25. The 1st respondent deposed that the 2nd applicant is the spouse of the deceased child and thus a rightful beneficiary ought to be the spouse of the deceased child who holds the property given to him in trust for the children of the deceased’s child and that therefore the capacity and standing of the 2nd applicant is completely proper and within the law as a beneficiary.
26. She averred that it was not normal for a mother to disown her children and that the 1st respondent was her mother and had suffered dementia and not in a proper state of mind and cannot be said to have been the one to have sworn the replying affidavit.
27. She further averred that she never took part in the petition for letters of administration and thus did not have any information to be able to join in as a beneficiary and that as the applicants they have not been enjoying any proceeds of the estate of the deceased ever since the grant was made and subsequently confirmed.

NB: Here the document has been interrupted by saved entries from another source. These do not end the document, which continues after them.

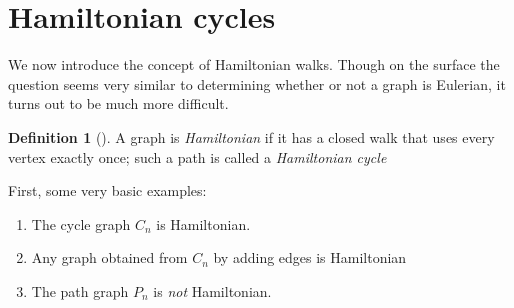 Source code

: \documentclass[10pt,]{book}
\theoremstyle{plain}
\theoremstyle{definition}
\newtheorem{definition}[theorem]{Definition}
\theoremstyle{definition}
\theoremstyle{definition}
\theoremstyle{definition}
\numberwithin{equation}{section}
\begin{document}
\section[{Hamiltonian cycles}]{Hamiltonian cycles}\label{s_walks_hamiltonian}
\hypertarget{p-134}{}%
We now introduce the concept of Hamiltonian walks. Though on the surface the question seems very similar to determining whether or not a graph is Eulerian, it turns out to be much more difficult.%
\begin{definition}[{}]\label{definition-17}
\hypertarget{p-135}{}%
A graph is \emph{Hamiltonian} if it has a closed walk that uses every vertex exactly once; such a path is called a \emph{Hamiltonian cycle}%
\end{definition}
\hypertarget{p-136}{}%
First, some very basic examples:%
\leavevmode%
\begin{enumerate}
\item\hypertarget{li-31}{}The cycle graph \(C_n\) is Hamiltonian.%
\item\hypertarget{li-32}{}Any graph obtained from \(C_n\) by adding edges is Hamiltonian%
\item\hypertarget{li-33}{}The path graph \(P_n\) is \emph{not} Hamiltonian.%
\end{enumerate}
\end{document}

28. The 1st applicant averred that the respondents who were the confirmed administrators of the estate of the deceased only had selfish intentions when they applied for the letters of administration and their confirmation thereof.
29. She averred that it was in the interest of justice that the grant to the respondents be revoked and annulled so that the proper grant can be sought for proper administration and distribution of the estate of the deceased to all beneficiaries as enshrined under the law.
APPLICANT’S SUBMISSIONS 30. On behalf of the Applicant, it is submitted that the issue for determination was whether the applicants have met the threshold for revocation or annulment of the grant herein within the meaning of Section 76 of the Law of Succession Act. Reliance was made to the provision of Section 76 of the Law of Succession Act.
31. It is submitted that the respondents never involved the applicants nor notified them of the proceedings to obtain grant as provided for in Rule 26(1) of the Probate and Administration Rules.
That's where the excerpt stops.